Reproduce exactly the first line of the material below and every line after it, ending with the line that contains "Let's go ahead and create a Dialogflow setup.". No pictures should be copied.

────────

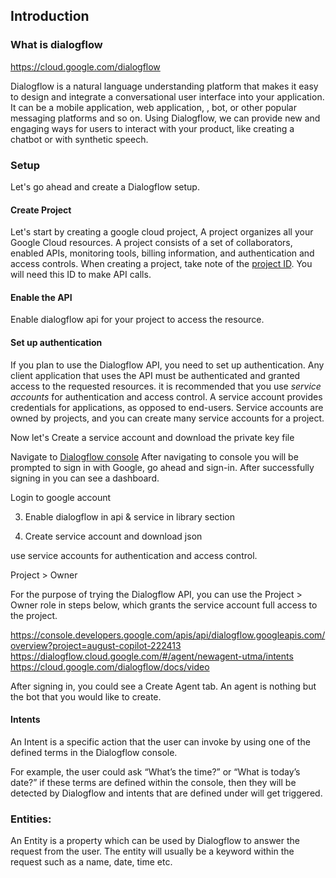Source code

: ## Introduction

### What is dialogflow

https://cloud.google.com/dialogflow

Dialogflow is a natural language understanding platform that makes it easy to design and integrate a conversational user interface into your application. It can be a mobile application, web application, , bot, or other popular messaging platforms and so on. Using Dialogflow, we can provide new and engaging ways for users to interact with your product, like creating a chatbot or with synthetic speech.

### Setup

Let's go ahead and create a Dialogflow setup.

#### Create Project

Let's start by creating a google cloud project, A project organizes all your Google Cloud resources. A project consists of a set of collaborators, enabled APIs, monitoring tools, billing information, and authentication and access controls. When creating a project, take note of the [project ID](https://cloud.google.com/resource-manager/docs/creating-managing-projects#identifying_projects). You will need this ID to make API calls.

#### Enable the API

Enable dialogflow api for your project to access the resource.

#### Set up authentication

If you plan to use the Dialogflow API, you need to set up authentication. Any client application that uses the API must be authenticated and granted access to the requested resources. it is recommended that you use _service accounts_ for authentication and access control. A service account provides credentials for applications, as opposed to end-users. Service accounts are owned by projects, and you can create many service accounts for a project.

Now let's Create a service account and download the private key file

Navigate to [Dialogflow console](https://cloud.google.com/dialogflow/docs/) After navigating to console you will be prompted to sign in with Google, go ahead and sign-in. After successfully signing in you can see a dashboard.

Login to google account

3. Enable dialogflow in api & service in library section

4. Create service account and download json

use service accounts for authentication and access control.

Project > Owner

For the purpose of trying the Dialogflow API, you can use the Project > Owner role in steps below, which grants the service account full access to the project.

https://console.developers.google.com/apis/api/dialogflow.googleapis.com/overview?project=august-copilot-222413
https://dialogflow.cloud.google.com/#/agent/newagent-utma/intents
https://cloud.google.com/dialogflow/docs/video

After signing in, you could see a Create Agent tab.
An agent is nothing but the bot that you would like to create.

#### Intents

An Intent is a specific action that the user can invoke by using one of the defined terms in the Dialogflow console.

For example, the user could ask “What’s the time?” or “What is today’s date?” if these terms are defined within the console, then they will be detected by Dialogflow and intents that are defined under will get triggered.

### Entities:

An Entity is a property which can be used by Dialogflow to answer the request from the user. The entity will usually be a keyword within the request such as a name, date, time etc.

────────

§ SOLUTION FOR THIS EXERCISE:
Source code

: ## Introduction

### What is dialogflow

https://cloud.google.com/dialogflow

Dialogflow is a natural language understanding platform that makes it easy to design and integrate a conversational user interface into your application. It can be a mobile application, web application, , bot, or other popular messaging platforms and so on. Using Dialogflow, we can provide new and engaging ways for users to interact with your product, like creating a chatbot or with synthetic speech.

### Setup

Let's go ahead and create a Dialogflow setup.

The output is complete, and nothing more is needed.